As I mentioned in my previous post, there are five pillars to consider when choosing the right BI tool to fit your organization, department, or project’s implementation needs. I’ve already covered Business Scope and Data Environment; the three additional critical pillars you should consider in your selection process are:
1. Required BI Capabilities
There is no single tool that supports everything. Tool selection is about making educated tradeoffs across the various capabilities. This is where BI and analytic tool vendors differentiate themselves.
BI capabilities align to the previous pillars I mentioned, and this is where selecting a tool can be paralyzing due to the array of features and capabilities that exist. You must identify and differentiate the “critical” from the “nice to haves” or “wish list” set of features and capabilities. Some capabilities you want to think about are:
- The styles of reporting, like: dashboards, scorecards, canned or static reports, adhoc query, and the new growth area, data visualization and exploration.
- Also consider what types of analytics you need to incorporate, data types and their structure, what if any API Integration is needed, data security, ease of use, concurrent usage (that correlates with speed), report delivery and automation options.
2. People & Culture
Alignment of your people and organization’s culture to the tool’s use, support, and processes will make or break your BI implementation. You can have a tool that supports a wealth of capabilities but fails to align to this pillar, and your tool’s adoption and success will be impeded. This area is often overlooked, which creates a major challenge to promoting user adoption and successfully executing against the BI project.
Knowing your audience and having the right people to execute is important in many areas of business and is critical in BI. It touches on how users need to work with the data, audience levels, level of visual presentation and detail, user BI maturity (experience with BI and analytics tools), availability and willingness for training, internal support structures, decision making processes, and rate of business change, to name a few.
3. Budget
This is a no-brainer, but often not fully factored into the equation. BI is about learning, generating insights, and evolving the business through better decision-making. It’s not something you invest in once, put on the shelf, and expect continual value over time. In fact, most BI projects in my experience start seeing adoption decline in as little as six months after the initial implementation, unless regular investments are made towards ongoing enhancements to the data, building new and enhancing existing reports, and expanding the capabilities and training used by the business to drive deeper insights.

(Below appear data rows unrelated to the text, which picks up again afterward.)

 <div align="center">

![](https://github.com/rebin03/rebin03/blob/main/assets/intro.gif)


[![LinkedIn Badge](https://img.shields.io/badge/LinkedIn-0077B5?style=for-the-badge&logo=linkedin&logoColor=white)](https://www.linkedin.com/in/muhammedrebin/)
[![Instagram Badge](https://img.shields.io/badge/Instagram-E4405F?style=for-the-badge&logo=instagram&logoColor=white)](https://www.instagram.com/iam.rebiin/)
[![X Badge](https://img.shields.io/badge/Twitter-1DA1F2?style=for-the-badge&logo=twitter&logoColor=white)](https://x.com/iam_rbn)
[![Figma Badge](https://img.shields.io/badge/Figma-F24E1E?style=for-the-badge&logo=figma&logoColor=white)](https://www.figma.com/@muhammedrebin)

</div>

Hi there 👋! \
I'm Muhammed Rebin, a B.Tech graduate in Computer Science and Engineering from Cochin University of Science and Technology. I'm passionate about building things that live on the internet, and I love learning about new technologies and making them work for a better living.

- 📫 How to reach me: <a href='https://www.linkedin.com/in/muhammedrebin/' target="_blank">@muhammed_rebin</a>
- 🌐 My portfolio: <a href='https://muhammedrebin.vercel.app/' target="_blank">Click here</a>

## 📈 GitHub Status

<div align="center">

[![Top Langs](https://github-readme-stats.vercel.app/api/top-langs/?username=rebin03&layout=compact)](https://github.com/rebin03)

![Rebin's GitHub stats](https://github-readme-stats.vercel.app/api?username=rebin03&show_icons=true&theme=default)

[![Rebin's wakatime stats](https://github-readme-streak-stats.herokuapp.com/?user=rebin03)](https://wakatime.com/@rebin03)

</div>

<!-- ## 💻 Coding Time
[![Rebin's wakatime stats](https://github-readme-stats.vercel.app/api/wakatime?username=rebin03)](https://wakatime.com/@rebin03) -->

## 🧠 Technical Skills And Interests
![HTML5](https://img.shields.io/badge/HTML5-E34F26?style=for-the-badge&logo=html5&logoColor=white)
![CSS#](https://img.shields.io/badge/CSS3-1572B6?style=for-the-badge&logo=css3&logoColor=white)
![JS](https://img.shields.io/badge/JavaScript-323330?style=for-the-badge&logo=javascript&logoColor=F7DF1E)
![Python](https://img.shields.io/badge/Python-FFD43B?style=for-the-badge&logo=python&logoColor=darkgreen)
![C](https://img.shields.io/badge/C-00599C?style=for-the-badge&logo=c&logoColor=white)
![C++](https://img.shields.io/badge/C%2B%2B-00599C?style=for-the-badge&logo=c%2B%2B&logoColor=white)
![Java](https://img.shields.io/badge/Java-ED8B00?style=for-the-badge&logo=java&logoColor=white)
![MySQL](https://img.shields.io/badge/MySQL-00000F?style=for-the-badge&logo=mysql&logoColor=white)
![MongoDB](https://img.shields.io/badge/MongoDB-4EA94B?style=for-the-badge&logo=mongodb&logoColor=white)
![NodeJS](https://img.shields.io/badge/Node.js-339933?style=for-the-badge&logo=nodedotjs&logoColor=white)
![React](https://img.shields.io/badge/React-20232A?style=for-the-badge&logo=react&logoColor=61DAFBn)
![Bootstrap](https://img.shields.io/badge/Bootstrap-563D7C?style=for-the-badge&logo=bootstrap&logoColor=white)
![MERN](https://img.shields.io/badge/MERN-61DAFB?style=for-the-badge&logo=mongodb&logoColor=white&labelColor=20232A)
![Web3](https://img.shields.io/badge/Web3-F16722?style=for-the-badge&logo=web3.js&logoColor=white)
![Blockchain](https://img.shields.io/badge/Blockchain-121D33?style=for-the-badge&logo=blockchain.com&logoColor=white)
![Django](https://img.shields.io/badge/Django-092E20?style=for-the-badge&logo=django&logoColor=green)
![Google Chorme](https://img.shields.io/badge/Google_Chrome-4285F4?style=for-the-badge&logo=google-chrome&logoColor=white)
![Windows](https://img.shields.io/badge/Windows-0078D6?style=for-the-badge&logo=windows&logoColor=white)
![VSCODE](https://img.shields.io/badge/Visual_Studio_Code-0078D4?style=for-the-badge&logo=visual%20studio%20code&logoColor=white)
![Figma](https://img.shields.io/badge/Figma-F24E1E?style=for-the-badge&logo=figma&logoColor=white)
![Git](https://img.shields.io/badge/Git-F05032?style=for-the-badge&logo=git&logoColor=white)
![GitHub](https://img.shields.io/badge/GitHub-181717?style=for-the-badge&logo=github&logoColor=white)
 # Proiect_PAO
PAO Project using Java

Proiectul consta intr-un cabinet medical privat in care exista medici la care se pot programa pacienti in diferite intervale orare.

As I stated above, no tool will hit all the items on your needs list. As you can see, the capabilities of the tool are the not only pillars you need to focus on in your search. Throughout my career, my tool choice has changed as my needs and my organization’s needs have changed. Make the best choice you can at the time and take some time to re-evaluate your needs periodically. Your tool choice could change over time — prepare for that and expect it.